Starting point is 00:43:58 You will also be able to use this later on in the programming tasks. Okay, so talking about measurement and metrics. And first, I want to give you some basic terminology. If we're talking about benchmarks, often you will find the term SOT or system under test. And this is basically what we're benchmarking, right? So this is what we're evaluating.

Starting point is 00:44:22 And it's also important to always be aware, if we're doing experiments, it's always a deployment that we're measuring. So I cannot just measure an algorithm or something if I do actual experiments. This will also always be like the numbers, the results that I see are comprised of hardware software and data typically so all three basically play a role and of course a lot of other conditions as well you

Starting point is 00:44:53 can actually see like the temperature of the cpu etc everything will make a difference so you some of it more some of it less and in most experiments, I told you, right, we're talking about large performance differences and then it's not that problematic. But as soon as you're talking about small differences, even the temperature of the CPU, whatever else might be like the stability of the power that the system gets might make a difference in your performance numbers. So it's important to be aware that everything you have there is basically part of your system

Starting point is 00:45:32 under test. Then you have some benchmark tooling that connects your driver, whatever pushes your workload into the system under test with the system under test that also collects some kind of metrics. The metrics will be stored as some form of measurements in hopefully something like database in a way that you can easily read it and hopefully also process it later on. And then, well, we have the workload and the data. If we're talking about database system,

Starting point is 00:46:04 it's always the two. In other cases, it could just be workload or we're just iterating of the data. But in a database system, we have our tables, which would be the data, and we have the queries, which would be the workload. And in many systems, we will have something similar. And all of this basically, of course, influences your results, right? So you need to be aware that, well, the data, like using this or that data makes a huge difference. Using this or that workload makes a huge difference. Using this or that hardware makes

Starting point is 00:46:39 a huge difference. And you need to basically figure out like how much flexibility do I have or can I basically also benchmark in a very confined setup where I make sure that the difference is like that I'm only measuring the differences that I actually want to measure. And if you before you start measuring and benchmarking, you basically want to answer a couple of questions. So which kind of scenario do I want to evaluate? Meaning what kind of data makes sense and what kind of workloads make sense? Do basically uniform random numbers cut it? Is this basically what I would want to see in reality?

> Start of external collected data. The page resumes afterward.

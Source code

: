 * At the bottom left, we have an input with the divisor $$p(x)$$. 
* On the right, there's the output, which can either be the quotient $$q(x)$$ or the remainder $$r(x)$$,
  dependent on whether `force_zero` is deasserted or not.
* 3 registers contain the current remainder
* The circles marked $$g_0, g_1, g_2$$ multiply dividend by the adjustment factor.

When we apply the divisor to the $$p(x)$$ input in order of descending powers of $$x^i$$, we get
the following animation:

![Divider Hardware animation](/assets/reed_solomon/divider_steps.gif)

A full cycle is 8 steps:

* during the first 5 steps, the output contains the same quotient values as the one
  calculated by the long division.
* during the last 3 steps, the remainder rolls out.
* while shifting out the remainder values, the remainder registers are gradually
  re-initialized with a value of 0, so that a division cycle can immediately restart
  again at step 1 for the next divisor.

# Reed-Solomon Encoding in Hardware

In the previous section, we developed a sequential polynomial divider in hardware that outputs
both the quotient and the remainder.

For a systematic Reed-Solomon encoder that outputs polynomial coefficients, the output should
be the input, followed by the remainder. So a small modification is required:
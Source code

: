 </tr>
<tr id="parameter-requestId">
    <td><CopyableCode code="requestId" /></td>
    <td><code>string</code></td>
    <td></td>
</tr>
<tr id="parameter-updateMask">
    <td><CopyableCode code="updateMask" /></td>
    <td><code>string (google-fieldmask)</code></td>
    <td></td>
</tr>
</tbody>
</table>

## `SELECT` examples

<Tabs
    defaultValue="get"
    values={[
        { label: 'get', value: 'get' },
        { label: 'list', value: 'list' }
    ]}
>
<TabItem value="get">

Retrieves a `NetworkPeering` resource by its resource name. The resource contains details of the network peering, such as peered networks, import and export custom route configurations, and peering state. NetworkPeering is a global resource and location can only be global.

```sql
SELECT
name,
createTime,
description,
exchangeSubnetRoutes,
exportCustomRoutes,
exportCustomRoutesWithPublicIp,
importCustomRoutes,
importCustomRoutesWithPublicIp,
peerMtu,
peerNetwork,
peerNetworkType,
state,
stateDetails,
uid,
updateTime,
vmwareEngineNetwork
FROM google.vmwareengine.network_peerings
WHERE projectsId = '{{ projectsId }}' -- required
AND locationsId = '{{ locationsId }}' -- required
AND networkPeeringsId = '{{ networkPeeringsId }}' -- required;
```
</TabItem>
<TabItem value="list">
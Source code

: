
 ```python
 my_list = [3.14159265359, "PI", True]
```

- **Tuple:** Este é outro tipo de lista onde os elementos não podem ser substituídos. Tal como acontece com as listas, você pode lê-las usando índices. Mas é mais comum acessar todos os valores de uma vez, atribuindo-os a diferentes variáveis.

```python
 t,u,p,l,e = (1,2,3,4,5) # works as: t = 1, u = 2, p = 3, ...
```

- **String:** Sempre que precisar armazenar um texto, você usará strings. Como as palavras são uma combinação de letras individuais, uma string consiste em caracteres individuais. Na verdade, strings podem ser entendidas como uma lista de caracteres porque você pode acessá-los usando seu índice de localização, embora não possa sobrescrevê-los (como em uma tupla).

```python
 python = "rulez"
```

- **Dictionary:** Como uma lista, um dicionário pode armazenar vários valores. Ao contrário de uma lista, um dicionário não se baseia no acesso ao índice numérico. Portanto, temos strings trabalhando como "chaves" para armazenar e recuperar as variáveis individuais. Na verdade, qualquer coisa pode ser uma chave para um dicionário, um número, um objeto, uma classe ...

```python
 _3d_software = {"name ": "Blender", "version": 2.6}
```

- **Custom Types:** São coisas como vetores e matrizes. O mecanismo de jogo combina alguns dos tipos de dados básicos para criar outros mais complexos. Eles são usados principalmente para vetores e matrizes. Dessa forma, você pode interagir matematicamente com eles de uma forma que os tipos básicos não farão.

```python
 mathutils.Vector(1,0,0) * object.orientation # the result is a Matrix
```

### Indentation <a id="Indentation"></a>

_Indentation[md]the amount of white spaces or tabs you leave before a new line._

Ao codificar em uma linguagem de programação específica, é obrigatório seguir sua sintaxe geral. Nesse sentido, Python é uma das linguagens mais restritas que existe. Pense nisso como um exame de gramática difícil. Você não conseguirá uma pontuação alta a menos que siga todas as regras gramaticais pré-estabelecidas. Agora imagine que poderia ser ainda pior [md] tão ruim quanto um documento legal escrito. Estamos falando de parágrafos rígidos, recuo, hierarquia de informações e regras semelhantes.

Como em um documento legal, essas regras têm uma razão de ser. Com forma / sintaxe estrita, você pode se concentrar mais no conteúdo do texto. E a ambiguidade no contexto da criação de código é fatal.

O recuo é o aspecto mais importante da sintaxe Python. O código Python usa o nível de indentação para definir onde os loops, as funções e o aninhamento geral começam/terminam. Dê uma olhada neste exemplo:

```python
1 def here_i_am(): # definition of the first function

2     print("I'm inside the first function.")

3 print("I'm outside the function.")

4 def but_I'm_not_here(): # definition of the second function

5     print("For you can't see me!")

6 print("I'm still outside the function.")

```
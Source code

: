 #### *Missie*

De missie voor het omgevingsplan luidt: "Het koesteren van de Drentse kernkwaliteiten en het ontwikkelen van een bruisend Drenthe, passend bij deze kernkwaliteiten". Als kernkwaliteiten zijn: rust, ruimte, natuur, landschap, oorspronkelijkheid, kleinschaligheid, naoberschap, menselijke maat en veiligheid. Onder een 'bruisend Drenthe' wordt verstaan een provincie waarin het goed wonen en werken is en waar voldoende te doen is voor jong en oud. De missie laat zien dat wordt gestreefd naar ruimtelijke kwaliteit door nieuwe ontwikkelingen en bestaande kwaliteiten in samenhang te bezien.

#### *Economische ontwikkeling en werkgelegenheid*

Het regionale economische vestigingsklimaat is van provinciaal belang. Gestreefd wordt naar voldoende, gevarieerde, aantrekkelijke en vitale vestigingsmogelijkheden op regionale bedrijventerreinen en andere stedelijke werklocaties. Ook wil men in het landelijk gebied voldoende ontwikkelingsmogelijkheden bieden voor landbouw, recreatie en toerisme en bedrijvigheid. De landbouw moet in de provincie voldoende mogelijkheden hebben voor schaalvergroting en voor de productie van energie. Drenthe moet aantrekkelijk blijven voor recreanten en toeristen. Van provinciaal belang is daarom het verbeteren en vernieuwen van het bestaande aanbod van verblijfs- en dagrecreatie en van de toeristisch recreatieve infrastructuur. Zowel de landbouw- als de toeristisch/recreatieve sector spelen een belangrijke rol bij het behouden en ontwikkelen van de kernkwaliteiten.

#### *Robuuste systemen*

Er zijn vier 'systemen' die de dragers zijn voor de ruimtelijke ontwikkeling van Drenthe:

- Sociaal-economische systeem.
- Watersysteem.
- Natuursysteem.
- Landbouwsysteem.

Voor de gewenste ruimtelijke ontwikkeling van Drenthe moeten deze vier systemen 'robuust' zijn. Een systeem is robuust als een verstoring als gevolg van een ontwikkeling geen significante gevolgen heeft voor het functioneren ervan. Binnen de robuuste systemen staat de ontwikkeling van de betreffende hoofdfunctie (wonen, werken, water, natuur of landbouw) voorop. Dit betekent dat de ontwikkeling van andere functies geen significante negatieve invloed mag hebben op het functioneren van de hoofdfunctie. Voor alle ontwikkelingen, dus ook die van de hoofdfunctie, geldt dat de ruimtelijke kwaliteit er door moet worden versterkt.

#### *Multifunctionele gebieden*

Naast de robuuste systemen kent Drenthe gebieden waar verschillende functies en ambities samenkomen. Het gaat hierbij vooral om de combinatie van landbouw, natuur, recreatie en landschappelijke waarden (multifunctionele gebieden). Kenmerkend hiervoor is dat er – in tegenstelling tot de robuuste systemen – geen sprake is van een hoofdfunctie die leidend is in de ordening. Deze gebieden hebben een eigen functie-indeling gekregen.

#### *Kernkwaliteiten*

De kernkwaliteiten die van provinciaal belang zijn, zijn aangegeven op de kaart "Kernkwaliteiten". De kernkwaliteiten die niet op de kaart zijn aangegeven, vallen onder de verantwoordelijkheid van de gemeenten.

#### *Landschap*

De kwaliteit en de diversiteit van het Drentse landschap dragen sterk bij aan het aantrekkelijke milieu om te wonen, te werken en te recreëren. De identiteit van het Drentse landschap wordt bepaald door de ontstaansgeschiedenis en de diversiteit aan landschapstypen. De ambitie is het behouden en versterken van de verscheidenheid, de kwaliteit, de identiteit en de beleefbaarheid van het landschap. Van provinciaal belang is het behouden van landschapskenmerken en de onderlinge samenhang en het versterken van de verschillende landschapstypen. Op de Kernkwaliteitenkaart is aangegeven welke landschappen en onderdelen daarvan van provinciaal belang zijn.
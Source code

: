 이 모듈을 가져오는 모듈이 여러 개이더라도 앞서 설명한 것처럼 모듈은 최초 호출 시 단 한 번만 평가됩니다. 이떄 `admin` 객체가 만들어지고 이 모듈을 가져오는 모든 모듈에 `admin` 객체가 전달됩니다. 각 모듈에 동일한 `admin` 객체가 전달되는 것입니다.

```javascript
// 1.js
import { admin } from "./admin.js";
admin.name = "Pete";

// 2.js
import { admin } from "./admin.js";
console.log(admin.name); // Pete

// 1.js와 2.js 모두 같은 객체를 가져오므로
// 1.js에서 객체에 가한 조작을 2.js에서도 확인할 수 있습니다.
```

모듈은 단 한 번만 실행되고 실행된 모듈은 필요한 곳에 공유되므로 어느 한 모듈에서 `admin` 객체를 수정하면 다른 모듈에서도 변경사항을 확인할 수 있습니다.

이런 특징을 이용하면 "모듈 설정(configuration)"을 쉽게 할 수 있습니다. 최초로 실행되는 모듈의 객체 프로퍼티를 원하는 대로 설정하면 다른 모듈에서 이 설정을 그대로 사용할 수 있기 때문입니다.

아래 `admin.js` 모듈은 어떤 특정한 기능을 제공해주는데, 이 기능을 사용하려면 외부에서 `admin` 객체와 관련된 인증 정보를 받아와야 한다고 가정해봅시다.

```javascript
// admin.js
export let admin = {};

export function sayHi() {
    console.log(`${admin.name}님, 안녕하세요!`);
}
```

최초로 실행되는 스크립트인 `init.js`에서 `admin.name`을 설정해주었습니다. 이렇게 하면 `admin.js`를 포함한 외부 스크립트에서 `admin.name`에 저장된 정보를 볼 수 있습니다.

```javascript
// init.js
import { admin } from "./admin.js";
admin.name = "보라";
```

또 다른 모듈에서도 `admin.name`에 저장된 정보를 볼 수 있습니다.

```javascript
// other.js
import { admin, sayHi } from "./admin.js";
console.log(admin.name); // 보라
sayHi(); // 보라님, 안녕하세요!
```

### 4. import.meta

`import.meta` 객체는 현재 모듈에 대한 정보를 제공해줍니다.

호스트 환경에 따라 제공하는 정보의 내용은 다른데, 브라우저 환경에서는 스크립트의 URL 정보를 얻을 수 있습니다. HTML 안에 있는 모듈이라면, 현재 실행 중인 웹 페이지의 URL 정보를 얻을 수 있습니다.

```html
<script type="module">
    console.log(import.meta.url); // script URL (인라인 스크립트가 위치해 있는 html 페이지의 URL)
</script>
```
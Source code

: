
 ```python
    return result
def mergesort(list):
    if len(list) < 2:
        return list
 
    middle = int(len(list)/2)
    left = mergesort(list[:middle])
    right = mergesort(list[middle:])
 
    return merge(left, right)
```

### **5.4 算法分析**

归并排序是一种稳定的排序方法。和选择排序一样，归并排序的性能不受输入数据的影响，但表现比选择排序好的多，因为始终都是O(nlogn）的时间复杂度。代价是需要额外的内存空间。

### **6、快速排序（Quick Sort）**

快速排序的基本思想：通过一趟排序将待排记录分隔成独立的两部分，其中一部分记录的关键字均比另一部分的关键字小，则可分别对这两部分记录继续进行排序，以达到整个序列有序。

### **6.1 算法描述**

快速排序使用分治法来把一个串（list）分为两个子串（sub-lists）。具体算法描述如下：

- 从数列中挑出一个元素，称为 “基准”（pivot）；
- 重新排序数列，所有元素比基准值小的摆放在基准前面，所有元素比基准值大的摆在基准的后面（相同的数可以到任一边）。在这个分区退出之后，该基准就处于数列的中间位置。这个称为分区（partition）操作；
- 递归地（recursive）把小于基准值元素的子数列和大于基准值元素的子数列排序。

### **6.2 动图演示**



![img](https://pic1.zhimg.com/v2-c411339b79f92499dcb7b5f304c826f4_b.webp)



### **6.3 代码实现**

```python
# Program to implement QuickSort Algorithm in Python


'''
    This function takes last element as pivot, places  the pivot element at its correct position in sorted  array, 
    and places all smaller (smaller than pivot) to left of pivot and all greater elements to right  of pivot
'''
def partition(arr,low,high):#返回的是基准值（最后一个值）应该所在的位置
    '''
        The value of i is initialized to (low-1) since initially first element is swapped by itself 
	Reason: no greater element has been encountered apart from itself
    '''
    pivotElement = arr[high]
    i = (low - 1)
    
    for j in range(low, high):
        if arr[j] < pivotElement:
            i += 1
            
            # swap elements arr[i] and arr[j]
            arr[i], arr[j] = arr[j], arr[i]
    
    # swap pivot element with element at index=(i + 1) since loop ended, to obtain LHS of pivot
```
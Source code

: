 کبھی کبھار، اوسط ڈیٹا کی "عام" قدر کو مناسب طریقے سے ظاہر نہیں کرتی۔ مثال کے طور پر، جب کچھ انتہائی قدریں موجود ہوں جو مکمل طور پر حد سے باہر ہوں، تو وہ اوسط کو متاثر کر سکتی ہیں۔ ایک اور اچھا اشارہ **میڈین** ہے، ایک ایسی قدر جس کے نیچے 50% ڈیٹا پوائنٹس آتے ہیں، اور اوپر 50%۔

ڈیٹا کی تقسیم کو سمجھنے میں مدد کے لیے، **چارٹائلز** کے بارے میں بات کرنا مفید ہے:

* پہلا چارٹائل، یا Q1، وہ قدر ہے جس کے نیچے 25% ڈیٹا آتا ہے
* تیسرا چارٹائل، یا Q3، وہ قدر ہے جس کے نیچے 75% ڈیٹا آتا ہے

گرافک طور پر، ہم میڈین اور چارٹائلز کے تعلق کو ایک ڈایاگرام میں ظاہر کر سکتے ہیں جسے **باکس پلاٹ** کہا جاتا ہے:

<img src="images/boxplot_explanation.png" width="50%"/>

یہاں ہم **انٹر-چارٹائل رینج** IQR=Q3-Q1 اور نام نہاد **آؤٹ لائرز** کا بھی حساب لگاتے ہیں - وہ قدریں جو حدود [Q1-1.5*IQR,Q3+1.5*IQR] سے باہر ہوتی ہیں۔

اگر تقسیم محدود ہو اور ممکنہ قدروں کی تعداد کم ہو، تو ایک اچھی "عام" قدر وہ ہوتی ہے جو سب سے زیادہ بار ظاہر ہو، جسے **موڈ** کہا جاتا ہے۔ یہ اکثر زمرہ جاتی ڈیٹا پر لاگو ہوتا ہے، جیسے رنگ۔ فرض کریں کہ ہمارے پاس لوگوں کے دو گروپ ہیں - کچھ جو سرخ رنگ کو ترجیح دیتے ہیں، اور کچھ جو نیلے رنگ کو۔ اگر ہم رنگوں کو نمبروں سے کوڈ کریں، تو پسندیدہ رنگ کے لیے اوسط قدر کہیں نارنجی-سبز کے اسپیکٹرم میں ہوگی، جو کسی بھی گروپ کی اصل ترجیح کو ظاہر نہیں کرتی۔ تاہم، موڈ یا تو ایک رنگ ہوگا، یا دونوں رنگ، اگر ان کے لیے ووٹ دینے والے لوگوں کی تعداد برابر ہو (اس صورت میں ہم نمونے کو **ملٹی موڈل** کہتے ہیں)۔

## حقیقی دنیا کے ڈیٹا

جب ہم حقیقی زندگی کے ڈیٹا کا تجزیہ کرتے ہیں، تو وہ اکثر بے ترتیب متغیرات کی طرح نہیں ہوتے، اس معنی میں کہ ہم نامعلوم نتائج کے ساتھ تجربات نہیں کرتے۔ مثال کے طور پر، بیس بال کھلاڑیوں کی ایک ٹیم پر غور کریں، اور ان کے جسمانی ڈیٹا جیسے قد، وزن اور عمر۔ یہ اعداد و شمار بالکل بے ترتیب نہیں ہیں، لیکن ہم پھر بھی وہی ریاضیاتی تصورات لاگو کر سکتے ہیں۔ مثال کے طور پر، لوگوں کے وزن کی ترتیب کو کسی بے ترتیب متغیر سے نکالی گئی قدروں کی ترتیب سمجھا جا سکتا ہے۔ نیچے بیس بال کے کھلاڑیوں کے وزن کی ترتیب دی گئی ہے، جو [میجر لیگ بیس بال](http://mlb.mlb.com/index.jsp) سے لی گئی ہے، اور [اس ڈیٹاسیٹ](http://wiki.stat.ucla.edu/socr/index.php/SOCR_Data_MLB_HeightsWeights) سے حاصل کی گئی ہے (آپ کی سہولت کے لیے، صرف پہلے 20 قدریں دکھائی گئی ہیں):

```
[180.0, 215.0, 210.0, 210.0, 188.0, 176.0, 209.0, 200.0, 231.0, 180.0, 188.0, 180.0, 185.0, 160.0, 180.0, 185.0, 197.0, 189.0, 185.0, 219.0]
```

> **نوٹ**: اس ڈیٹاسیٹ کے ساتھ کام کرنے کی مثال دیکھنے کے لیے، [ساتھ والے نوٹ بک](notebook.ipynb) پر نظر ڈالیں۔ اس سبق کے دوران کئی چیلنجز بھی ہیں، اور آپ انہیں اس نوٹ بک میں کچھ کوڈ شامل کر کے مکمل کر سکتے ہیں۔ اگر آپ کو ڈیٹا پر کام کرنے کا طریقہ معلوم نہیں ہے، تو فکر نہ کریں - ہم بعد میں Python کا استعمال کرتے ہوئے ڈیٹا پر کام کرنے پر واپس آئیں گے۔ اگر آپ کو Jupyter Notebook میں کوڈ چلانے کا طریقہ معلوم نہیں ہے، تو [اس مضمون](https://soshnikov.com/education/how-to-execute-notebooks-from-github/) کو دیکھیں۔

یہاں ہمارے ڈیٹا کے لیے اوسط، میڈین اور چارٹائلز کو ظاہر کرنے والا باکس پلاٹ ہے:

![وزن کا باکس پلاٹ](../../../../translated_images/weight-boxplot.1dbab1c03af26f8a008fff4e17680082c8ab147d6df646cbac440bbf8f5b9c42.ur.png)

Starting point is 00:47:31 If I use uniform distributed numbers, probably caches won't work well. If I have a Zipfian distribution, caches will work much better. If I have just the same number, or I'm just running the same query over and over, everything might already be in the cache and I don't actually see actual processing anymore. And so the question is, can an existing benchmark already supply those? So there is a lot of benchmarks. I'll introduce you a few of them later, or at least I guess I can also give you pointers on where to look.

Starting point is 00:48:08 And so that's kind of one question. Then which kind of hardware do you want to use and which kind of software? So if I'm benchmarking a server database system, doesn't really make that much sense to run it on my laptop, right? And then also what kind of metrics do I want to measure? And if I know which ones do I want to measure, how do I measure them and how do I compare

Starting point is 00:48:35 them? So it's not easy to necessarily work. You can easily come up with measures that are not really easy to compare with each other. Typically, we're looking at some kind of throughput numbers. But even if you go to database papers, you will either find tuples per second or gigabyte per second or something like that. Or if you say if your data rows per second or gigabytes per second or latency numbers, tuples per second or seconds. So basically, the question is, are the units comparable and are the units understandable

Starting point is 00:49:16 for somebody else? And do I have enough information to actually, even if the units are understandable, do I have enough information to compare it with something else. And when you're doing an analysis, it's really this crime scene investigation. Basically, we're going to try to figure out what is really going on. To some degree, we can. At a certain point, we can't.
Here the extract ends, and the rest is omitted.